Being back in the States definitely took a bit of an adjustment period. I had to get used to being behind the wheel of a a car again and driving literally everywhere. Public transportation in France was the main source of transit and oftentimes if there were problems with it, our classes would be essentially empty because most students relied upon the train and multitude of buses.

Classes were honestly, in my personal opinion, more difficult than they were at A&M. All exams and most projects were clustered near the end of the semester, and in most classes the final grade was a mix of a single test weighted at 70% and a project and/or a few quizzes weighted at 30%. Needless to say, the last few weeks of school were EXTREMELY stressful. However, all’s well that ends well I suppose!

There are so many different events that I experienced that pushed me to broaden my horizons and push my limits. Navigating the city on my own, barely speaking the language- it all came with a thrill and a spark of resilience. After all, relentlessly trying to figure out where the milk is in a foreign grocery store where no one speaks English is a lot harder than it seems, and every small victory seemed like a huge one. This is important because not many people talk about the slump that occurs when you study abroad. When grocery shopping and trying to find the train station seem to be the most difficult tasks to complete, it wears down on you. You start to feel a sense of degradation and hopelessness. But soon enough, the small victories will begin to add up. Finding the milk aisle. Getting on the right bus. Memorizing your way around your beautiful city. And you’ll realize that the small victories add up to be worth more than one big victory ever could.

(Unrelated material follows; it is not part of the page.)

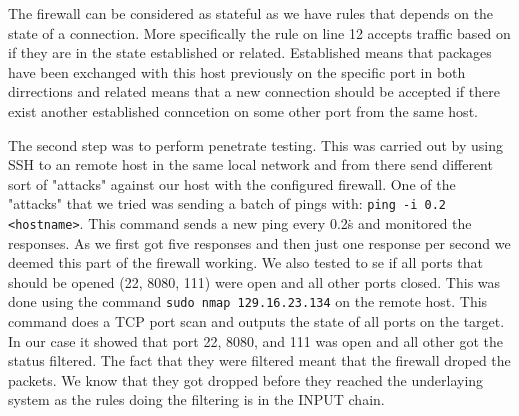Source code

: The firewall can be considered as stateful as we have rules that depends on the state of a connection. More specifically the rule on line 12 accepts traffic based on if they are in the state established or related. Established means that packages have been exchanged with this host previously on the specific port in both dirrections and related means that a new connection should be accepted if there exist another established conncetion on some other port from the same host.

The second step was to perform penetrate testing. This was carried out by using SSH to an remote host in the same local network and from there send different sort of "attacks" against our host with the configured firewall. One of the "attacks" that we tried was sending a batch of pings with: \texttt{ping -i 0.2 <hostname>}. This command sends a new ping every 0.2\.s and monitored the responses. As we first got five responses and then just one response per second we deemed this part of the firewall working. We also tested to se if all ports that should be opened (22, 8080, 111) were open and all other ports closed. This was done using the command \texttt{sudo nmap 129.16.23.134} on the remote host. This command does a TCP port scan and outputs the state of all ports on the target. In our case it showed that port 22, 8080, and 111 was open and all other got the status filtered. The fact that they were filtered meant that the firewall droped the packets. We know that they got dropped before they reached the underlaying system as the rules doing the filtering is in the INPUT chain.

Travelling alone, being completely on my own in a foreign place- it taught me that the only person I truly need is myself. I am enough for me. And if I can handle a whole new country on my own, I can do anything. I don’t mean to sound cliché but I genuinely believe that being in Europe for as long as I was changed me as a person. I have a newfound sense of independence. I have seen so many amazing places and met so many unique people. It truly was the experience of a lifetime. To my little city along the French Riviera, you will forever hold a special place in my heart. Ce n’est pas un au revoir, c’est un “à plus tard” (this is not a goodbye, it’s a “see you later”). I am so grateful to A&M and Mays for allowing me this incredible opportunity.